At the same time, looking at the development of technology, 3D printing is increasingly used in medicine. According to Zortrax: “Specialists from the Department of Medical Physics of the West Pomeranian Cancer Center in Szczecin have developed a method of using 3D printing in the process of planning and treating patients with neoplastic changes on the skin or shallow under its surface. In treatment with the use of radiotherapy, the so-called boluses. These are materials prepared individually for each patient and placed directly on the skin during a therapeutic session. ”
So far, boluses have been prepared from paraffin patches placed directly on the patient’s skin or a mold. Thanks to the use of new technology, this process will be significantly improved. – By using a 3D printer, we can precisely reproduce the designed bolus shape, which increases the accuracy of the therapeutic dose delivery to the cancerous area, in accordance with the prepared treatment plan, and thus increases the quality of the treatment. – says medical physicist Magdalena Łukowiak.
When is the first plane?
What is the effect of combining traditional manufacturing methods and specialized 3D technology? This is clearly visible in the case of aviation, and above all Boeing, which has recently started printing engine components on 3D printers. As Forbes informs: “The first test flight of the newest Boeing machine took place at the end of January. The Boeing 737 MAX is equipped with a pair of LEAP-1B engines. Each of them consumes and emits 15 percent. less fuel and CO2 than the best CFM engines to date, it is much quieter (40%) and requires less maintenance. These parameters were achieved thanks to the use of innovative production methods. The engine consists of 19 3D printed metal fuel nozzles, engine covers made of ultra-light and temperature-resistant Ceramic Matrix Composites (CMC) materials and compressor blades made of single crystals. ”
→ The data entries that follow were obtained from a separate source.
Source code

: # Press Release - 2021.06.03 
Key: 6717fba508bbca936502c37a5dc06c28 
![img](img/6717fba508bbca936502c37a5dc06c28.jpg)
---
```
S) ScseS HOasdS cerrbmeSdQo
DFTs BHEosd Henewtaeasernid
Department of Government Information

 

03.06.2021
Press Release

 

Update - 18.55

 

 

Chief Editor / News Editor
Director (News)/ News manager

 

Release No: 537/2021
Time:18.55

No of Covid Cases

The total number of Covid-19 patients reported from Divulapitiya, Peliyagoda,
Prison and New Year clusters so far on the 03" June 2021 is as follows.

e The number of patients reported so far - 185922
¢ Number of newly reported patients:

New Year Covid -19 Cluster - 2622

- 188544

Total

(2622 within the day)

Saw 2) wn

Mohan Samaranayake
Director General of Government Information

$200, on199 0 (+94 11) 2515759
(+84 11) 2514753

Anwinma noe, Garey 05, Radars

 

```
In this case, it is worth pointing to the fact that the production of fuel nozzles from a nickel-cobalt alloy, 25% lighter than before, was possible only thanks to the use of 3D printing. This is because the nozzle, which previously consisted of 18 elements, is now one integral whole. Therefore, we can be sure that further solutions in this area will revolutionize production not only in the aviation industry. – Boeing has so far made over 200 different parts for 10 types of aircraft using additive technology. Overall, in the aerospace industry, both military and commercial aircraft, more and more parts are made using additive manufacturing. Drones in this technology are already being made. Also prototype models of a jet engine. What awaits us in the future? Probably printed passenger planes – states Dr. Eng. Włodzimierz Adamski, President of the Board of the Polish Association for the Dissemination of Computer Engineering Systems ProCAx.